Dans cette ville singulière, tout, jusqu’aux désordres et aux folies, résulte d’un incorrigible idéalisme. Elle en offre des monumens éblouissans. Mais, à ce titre, la plus ressemblante image que Sienne ait donnée d’elle-même, c’est à coup sûr cette cathédrale inachevée dont les vestiges se dressent, au faîte de la ville, sur la plus haute des trois collines, et portent témoignage pour un chef-d’œuvre dont nul ne devait voir le plein accomplissement. La République avait résolu d’ériger à la Vierge une église colossale : la construction entière en devait durer cent ans. Il arriva de ce dessein ce qui était inévitable.

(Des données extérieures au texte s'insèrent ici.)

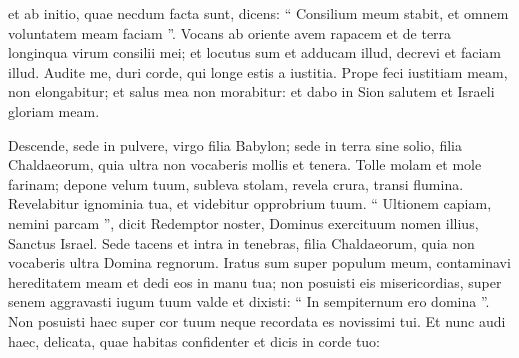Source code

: \begin{biblechapter}
\begin{biblechapter}
\begin{biblechapter}
\begin{biblechapter}
\begin{biblechapter}
\begin{biblechapter}
\begin{biblechapter}
\begin{biblechapter}
\begin{biblechapter}
\begin{biblechapter}
\begin{biblechapter}
\begin{biblechapter}
\begin{biblechapter}
\begin{biblechapter}
\begin{biblechapter}
\begin{biblechapter}
\begin{biblechapter}
\begin{biblechapter}
\begin{biblechapter}
\begin{biblechapter}
\begin{biblechapter}
\begin{biblechapter}
\begin{biblechapter}
\begin{biblechapter}
\begin{biblechapter}
\begin{biblechapter}
\begin{biblechapter}
\begin{biblechapter}
\begin{biblechapter}
\begin{biblechapter}
\begin{biblechapter}
\begin{biblechapter}
\begin{biblechapter}
\begin{biblechapter}
\begin{biblechapter}
\begin{biblechapter}
\begin{biblechapter}
\begin{biblechapter}
\begin{biblechapter}
\begin{biblechapter}
\begin{biblechapter}
\begin{biblechapter}
\begin{biblechapter}
\begin{biblechapter}
\begin{biblechapter}
\begin{biblechapter}
 et ab initio, quae necdum facta sunt,
 dicens: “ Consilium meum stabit,
 et omnem voluntatem meam faciam ”.
 \verse Vocans ab oriente avem rapacem
 et de terra longinqua virum consilii mei;
 et locutus sum et adducam illud,
 decrevi et faciam illud.
 \verse Audite me, duri corde,
 qui longe estis a iustitia.
 \verse Prope feci iustitiam meam, non elongabitur;
 et salus mea non morabitur:
 et dabo in Sion salutem
 et Israeli gloriam meam.
 
\begin{biblechapter}
\verse Descende, sede in pulvere,
 virgo filia Babylon;
 sede in terra sine solio,
 filia Chaldaeorum,
 quia ultra non vocaberis
 mollis et tenera.
 \verse Tolle molam et mole farinam;
 depone velum tuum,
 subleva stolam, revela crura,
 transi flumina.
 \verse Revelabitur ignominia tua,
 et videbitur opprobrium tuum.
 “ Ultionem capiam,
 nemini parcam ”,
 \verse dicit Redemptor noster, Dominus exercituum nomen illius,
 Sanctus Israel.
 \verse Sede tacens et intra in tenebras,
 filia Chaldaeorum,
 quia non vocaberis ultra
 Domina regnorum.
 \verse Iratus sum super populum meum,
 contaminavi hereditatem meam
 et dedi eos in manu tua;
 non posuisti eis misericordias,
 super senem aggravasti iugum tuum valde
 \verse et dixisti: “ In sempiternum ero domina ”.
 Non posuisti haec super cor tuum
 neque recordata es novissimi tui.
 \verse Et nunc audi haec, delicata,
 quae habitas confidenter
 et dicis in corde tuo:

\end{biblechapter}
\end{biblechapter}
\end{biblechapter}
\end{biblechapter}
\end{biblechapter}
\end{biblechapter}
\end{biblechapter}
\end{biblechapter}
\end{biblechapter}
\end{biblechapter}
\end{biblechapter}
\end{biblechapter}
\end{biblechapter}
\end{biblechapter}
\end{biblechapter}
\end{biblechapter}
\end{biblechapter}
\end{biblechapter}
\end{biblechapter}
\end{biblechapter}
\end{biblechapter}
\end{biblechapter}
\end{biblechapter}
\end{biblechapter}
\end{biblechapter}
\end{biblechapter}
\end{biblechapter}
\end{biblechapter}
\end{biblechapter}
\end{biblechapter}
\end{biblechapter}
\end{biblechapter}
\end{biblechapter}
\end{biblechapter}
\end{biblechapter}
\end{biblechapter}
\end{biblechapter}
\end{biblechapter}
\end{biblechapter}
\end{biblechapter}
\end{biblechapter}
\end{biblechapter}
\end{biblechapter}
\end{biblechapter}
\end{biblechapter}
\end{biblechapter}
\end{biblechapter}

Il ne reste aujourd’hui de l’entreprise abandonnée que l’ancienne cathédrale, — destinée à former dans l’ensemble projeté le bras gauche du transsept, — et cinq arches, semblables à des géans oisifs, mélancoliquement debout au bord d’un espace désert que ferme un pan de muraille grandiose. Ainsi règne sur l’acropole de Sienne la cathédrale idéale dont ces fragmens majestueux, ébauche ou ruine, nous suggèrent la vision ; ainsi plane sur la ville le souvenir d’un rêve.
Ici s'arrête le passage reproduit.